According to a notice issued by France’s Ministry of the Interior, the suspect was taken into custody on charges including unauthorized access to a state-run automated personal data processing system. The offense carries a maximum sentence of up to 10 years in prison.
“A person was arrested on December 17, 2025, as part of an investigation opened by the cybercrime unit of the Paris prosecutor’s office, on charges including unauthorized access to a state-run automated personal data processing system, following the cyberattack against the Ministry of the Interior,” the press release, translated into English, said.
The ministry confirmed that the individual, born in 2003, is already known to the justice system and was convicted earlier in 2025 for similar cyber-related offenses. Authorities have not disclosed the suspect’s identity.
“The suspect, born in 2003, is already known to the justice system, having been convicted of similar offenses in 2025,” release added further.
Investigation Into Cyberattack on France’s Ministry of the Interior
The French Interior Ministry cyberattack was first publicly acknowledged last week, after officials revealed that the ministry’s internal email servers had been compromised. The cyberattack was detected overnight between Thursday, December 11, and Friday, December 12, and resulted in unauthorized access to a number of document files.
French Interior Minister Laurent Nuñez described the incident as more serious than initially believed.

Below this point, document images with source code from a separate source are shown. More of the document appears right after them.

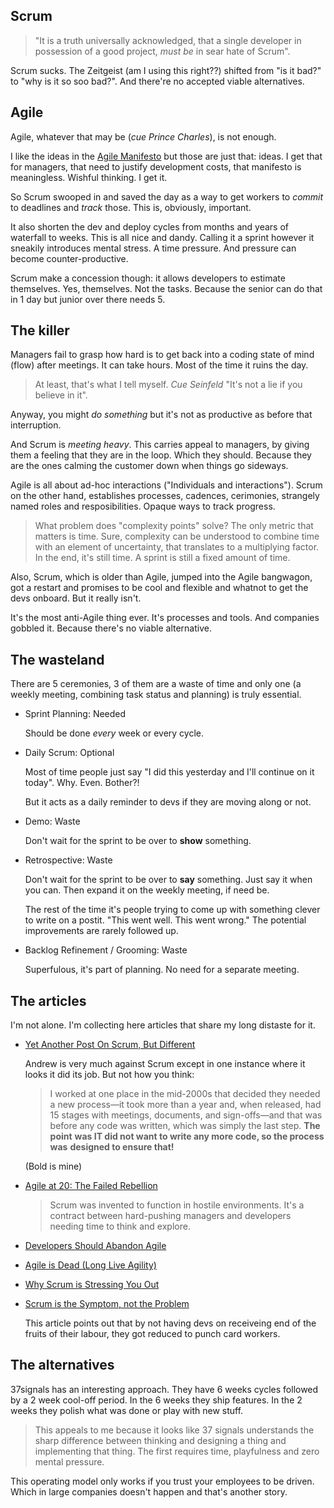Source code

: ## Scrum

> "It is a truth universally acknowledged, that a single developer
in possession of a good project, _must be_ in sear hate of Scrum".

Scrum sucks. The Zeitgeist (am I using this right??) shifted from
"is it bad?" to "why is it so soo bad?". And there're no accepted
viable alternatives.


## Agile

Agile, whatever that may be (_cue Prince Charles_), is not enough.

I like the ideas in the [Agile Manifesto](https://agilemanifesto.org/)
but those are just that: ideas. I get that for managers, that need
to justify development costs, that manifesto is meaningless. Wishful
thinking. I get it.

So Scrum swooped in and saved the day as a way to get workers to
_commit_ to deadlines and _track_ those. This is, obviously, important.

It also shorten the dev and deploy cycles from months and years of
waterfall to weeks. This is all nice and dandy. Calling it a sprint
however it sneakily introduces mental stress. A time pressure. And
pressure can become counter-productive.

Scrum make a concession though: it allows developers to estimate
themselves. Yes, themselves. Not the tasks. Because the senior can
do that in 1 day but junior over there needs 5.


## The killer

Managers fail to grasp how hard is to get back into a coding state
of mind (flow) after meetings. It can take hours. Most of the time
it ruins the day.

> At least, that's what I tell myself. _Cue Seinfeld_ "It's not a lie
> if you believe in it".

Anyway, you might _do something_ but it's not as productive as before
that interruption.

And Scrum is _meeting heavy_. This carries appeal to managers,
by giving them a feeling that they are in the loop. Which they should.
Because they are the ones calming the customer down when things go
sideways.

Agile is all about ad-hoc interactions ("Individuals and
interactions"). Scrum on the other hand, establishes processes,
cadences, cerimonies, strangely named roles and resposibilities.
Opaque ways to track progress.

> What problem does "complexity points" solve? The only metric that
> matters is time. Sure, complexity can be understood to combine time
> with an element of uncertainty, that translates to a multiplying
> factor. In the end, it's still time. A sprint is still a fixed
> amount of time.

Also, Scrum, which is older than Agile, jumped into the Agile
bangwagon, got a restart and promises to be cool and flexible and
whatnot to get the devs onboard. But it really isn't.

It's the most anti-Agile thing ever. It's processes and tools. And
companies gobbled it. Because there's no viable alternative.


## The wasteland

There are 5 ceremonies, 3 of them are a waste of time and only one
(a weekly meeting, combining task status and planning) is truly
essential.

- Sprint Planning: Needed

  Should be done _every_ week or every cycle.

- Daily Scrum: Optional

  Most of time people just say "I did this yesterday and
  I'll continue on it today". Why. Even. Bother?!

  But it acts as a daily reminder to devs if they are moving
  along or not.

- Demo: Waste

  Don't wait for the sprint to be over to **show** something.

- Retrospective: Waste

  Don't wait for the sprint to be over to **say** something.
  Just say it when you can. Then expand it on the weekly meeting, if
  need be.

  The rest of the time it's people trying to come up with something
  clever to write on a postit. "This went well. This went wrong." The
  potential improvements are rarely followed up.

- Backlog Refinement / Grooming: Waste

  Superfulous, it's part of planning. No need for a separate meeting.



## The articles

I'm not alone. I'm collecting here articles that share my long distaste
for it.

- [Yet Another Post On Scrum, But Different](https://thecodist.com/yet-another-post-on-scrum-but-different/)

  Andrew is very much against Scrum except in one instance where it
  looks it did its job. But not how you think:

  > I worked at one place in the mid-2000s that decided they needed
  > a new process—it took more than a year and, when released, had 15
  > stages with meetings, documents, and sign-offs—and that was before
  > any code was written, which was simply the last step. **The point**
  > **was IT did not want to write any more code, so the process was**
  > **designed to ensure that!**

  (Bold is mine)

- [Agile at 20: The Failed Rebellion](https://www.simplethread.com/agile-at-20-the-failed-rebellion/)

  > Scrum was invented to function in hostile environments. It's a
  > contract between hard-pushing managers and developers needing
  > time to think and explore. 


- [Developers Should Abandon Agile](https://ronjeffries.com/articles/018-01ff/abandon-1/)

- [Agile is Dead (Long Live Agility)](https://pragdave.me/thoughts/active/2014-03-04-time-to-kill-agile.html)

- [Why Scrum is Stressing You Out](https://rethinkingsoftware.substack.com/p/why-scrum-is-stressing-you-out)

- [Scrum is the Symptom, not the Problem](https://rethinkingsoftware.substack.com/p/scrum-is-the-symptom-not-the-problem)

  This article points out that by not having devs on receiveing end of
  the fruits of their labour, they got reduced to punch card workers.


## The alternatives

37signals has an interesting approach. They have 6 weeks cycles
followed by a 2 week cool-off period. In the 6 weeks they ship
features. In the 2 weeks they polish what was done or play with
new stuff.

> This appeals to me because it looks like 37 signals understands
> the sharp difference between thinking and designing a thing and
> implementing that thing. The first requires time, playfulness and
> zero mental pressure.

This operating model only works if you trust your employees to be
driven. Which in large companies doesn't happen and that's
another story.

Speaking to Franceinfo radio, he said, “It’s serious. A few days ago, I said that we didn’t know whether there had been any compromises or not. Now we know that there have been compromises, but we don’t know the extent of them.”
Authorities later confirmed that the compromised files included criminal records, raising concerns about the sensitivity of the exposed information. However, Nuñez urged caution when assessing the scale of the breach.
I can tell you that there have not been millions of pieces of data extracted as of this morning (…), but I remain very cautious about the level of compromise,” he added.
Legal Action Aganist French Interior Ministry cyberattack
In a statement issued by Public Prosecutor Laure Beccuau, officials said the suspect of French Interior Ministry cyberattack was arrested as part of an investigation into unauthorized access to an automated data processing system, allegedly carried out as part of an organized group. Prosecutors reiterated that this offense is punishable by up to 10 years’ imprisonment.
The investigation is being conducted by OFAC, France’s Office for Combating Cybercrime. Authorities noted that a further statement will be released once the police custody period ends, which can last up to 48 hours.
French prosecutors also confirmed that while the suspect has prior convictions for similar crimes in 2025, they are not disclosing further details about those cases.
Government Response and Security Measures
Following the French Interior Ministry cyberattack, the Ministry of the Interior implemented standard security protocols and strengthened access controls across its systems.
Speaking on RTL Radio, Minister Nuñez confirmed the attack and the immediate response, “There was indeed a cyberattack. An attacker was able to access a number of files. So we implemented the usual protection procedures.”
He further stated that investigations into French Interior Ministry cyberattack are ongoing at both judicial and administrative levels, and that France’s data protection authority, the National Commission for Information Technology and Civil Liberties (CNIL), has been notified.
On RTL Matin, Nuñez emphasized that the origin of the French Interior Ministry cyberattack remains unclear, “It could be foreign interference, it could be people wanting to challenge the authorities and demonstrate their ability to access systems, and it could also be cybercrime. Right now, we don’t know what it is.”
Claims of Responsibility Surface Online
Following public disclosure of the French Interior Ministry cyberattack incident, a post appeared on an underground forum claiming responsibility for the breach.
The post stated, “We hereby announce that, in revenge for our arrested friends, we have successfully compromised ‘MININT’ — the French Ministry of the Interior.”
The message appeared to reference the 2025 arrests of five BreachForums moderators and administrators, known online as “ShinyHunters,” “Hollow,” “Noct,” “Depressed,” and “IntelBroker.” However, authorities have not confirmed any direct link between the arrested suspect and these claims.
As the investigation into the French Interior Ministry cyberattack continues, French officials have stressed that all possibilities remain under consideration and that further updates will follow once the custody period concludes.